**Description of the task:**
Go through the data below and copy each line where the word "teammates" occurs.

**Material for this exercise:**
= Beginning of Section =

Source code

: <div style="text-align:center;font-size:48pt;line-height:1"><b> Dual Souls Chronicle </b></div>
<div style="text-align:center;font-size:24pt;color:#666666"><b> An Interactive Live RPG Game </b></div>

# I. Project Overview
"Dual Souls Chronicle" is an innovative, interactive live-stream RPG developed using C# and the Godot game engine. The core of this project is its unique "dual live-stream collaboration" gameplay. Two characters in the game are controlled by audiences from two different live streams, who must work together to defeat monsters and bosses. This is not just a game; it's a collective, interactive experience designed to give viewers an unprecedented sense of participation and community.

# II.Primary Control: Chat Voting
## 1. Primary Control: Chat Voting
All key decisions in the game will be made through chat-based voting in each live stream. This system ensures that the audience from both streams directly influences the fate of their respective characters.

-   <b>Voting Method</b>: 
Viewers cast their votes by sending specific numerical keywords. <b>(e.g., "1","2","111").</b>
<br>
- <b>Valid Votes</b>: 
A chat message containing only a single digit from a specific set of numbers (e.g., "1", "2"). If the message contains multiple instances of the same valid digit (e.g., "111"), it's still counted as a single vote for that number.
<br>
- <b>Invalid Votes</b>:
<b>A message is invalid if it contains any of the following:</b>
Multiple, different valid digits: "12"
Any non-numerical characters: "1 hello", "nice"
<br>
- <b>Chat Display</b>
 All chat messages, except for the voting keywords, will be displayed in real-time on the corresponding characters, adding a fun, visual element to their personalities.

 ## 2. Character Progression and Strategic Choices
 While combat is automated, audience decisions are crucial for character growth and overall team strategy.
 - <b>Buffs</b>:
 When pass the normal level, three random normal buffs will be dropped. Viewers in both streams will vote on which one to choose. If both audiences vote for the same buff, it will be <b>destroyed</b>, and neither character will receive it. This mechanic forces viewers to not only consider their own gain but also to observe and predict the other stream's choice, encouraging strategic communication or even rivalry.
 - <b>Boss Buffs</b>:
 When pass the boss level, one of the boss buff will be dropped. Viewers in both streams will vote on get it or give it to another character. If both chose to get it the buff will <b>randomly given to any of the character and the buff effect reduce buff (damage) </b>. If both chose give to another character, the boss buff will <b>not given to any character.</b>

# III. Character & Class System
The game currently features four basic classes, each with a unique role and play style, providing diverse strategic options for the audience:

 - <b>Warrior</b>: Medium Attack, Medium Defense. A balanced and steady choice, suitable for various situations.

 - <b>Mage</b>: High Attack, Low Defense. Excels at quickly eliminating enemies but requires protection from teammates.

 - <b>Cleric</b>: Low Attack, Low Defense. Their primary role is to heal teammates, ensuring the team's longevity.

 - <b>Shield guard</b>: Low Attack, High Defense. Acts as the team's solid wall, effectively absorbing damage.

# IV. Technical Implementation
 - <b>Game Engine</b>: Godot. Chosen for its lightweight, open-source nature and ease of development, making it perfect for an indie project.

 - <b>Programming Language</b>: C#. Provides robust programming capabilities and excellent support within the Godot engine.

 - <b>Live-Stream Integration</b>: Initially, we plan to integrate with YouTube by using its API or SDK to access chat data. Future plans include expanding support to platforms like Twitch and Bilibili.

= End of Section =
= Beginning of Section =

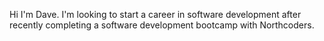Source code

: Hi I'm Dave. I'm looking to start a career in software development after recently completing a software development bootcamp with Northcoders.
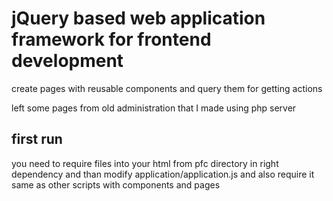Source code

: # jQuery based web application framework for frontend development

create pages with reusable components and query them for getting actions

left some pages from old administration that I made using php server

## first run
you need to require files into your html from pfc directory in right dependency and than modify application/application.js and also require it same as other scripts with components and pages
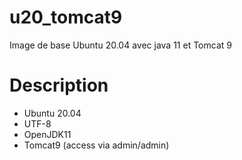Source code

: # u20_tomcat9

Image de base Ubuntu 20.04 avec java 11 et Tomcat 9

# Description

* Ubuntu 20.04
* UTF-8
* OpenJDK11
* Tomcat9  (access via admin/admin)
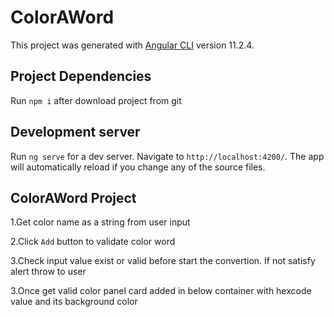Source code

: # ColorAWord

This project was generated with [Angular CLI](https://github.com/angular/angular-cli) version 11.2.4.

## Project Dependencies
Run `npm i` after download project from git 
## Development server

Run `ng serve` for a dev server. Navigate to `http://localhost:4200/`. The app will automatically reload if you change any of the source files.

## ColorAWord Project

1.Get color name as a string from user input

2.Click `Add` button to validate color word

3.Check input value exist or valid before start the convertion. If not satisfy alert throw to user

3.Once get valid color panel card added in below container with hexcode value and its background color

= End of Section =

**Output for this exercise:**
 - <b>Mage</b>: High Attack, Low Defense. Excels at quickly eliminating enemies but requires protection from teammates.
 - <b>Cleric</b>: Low Attack, Low Defense. Their primary role is to heal teammates, ensuring the team's longevity.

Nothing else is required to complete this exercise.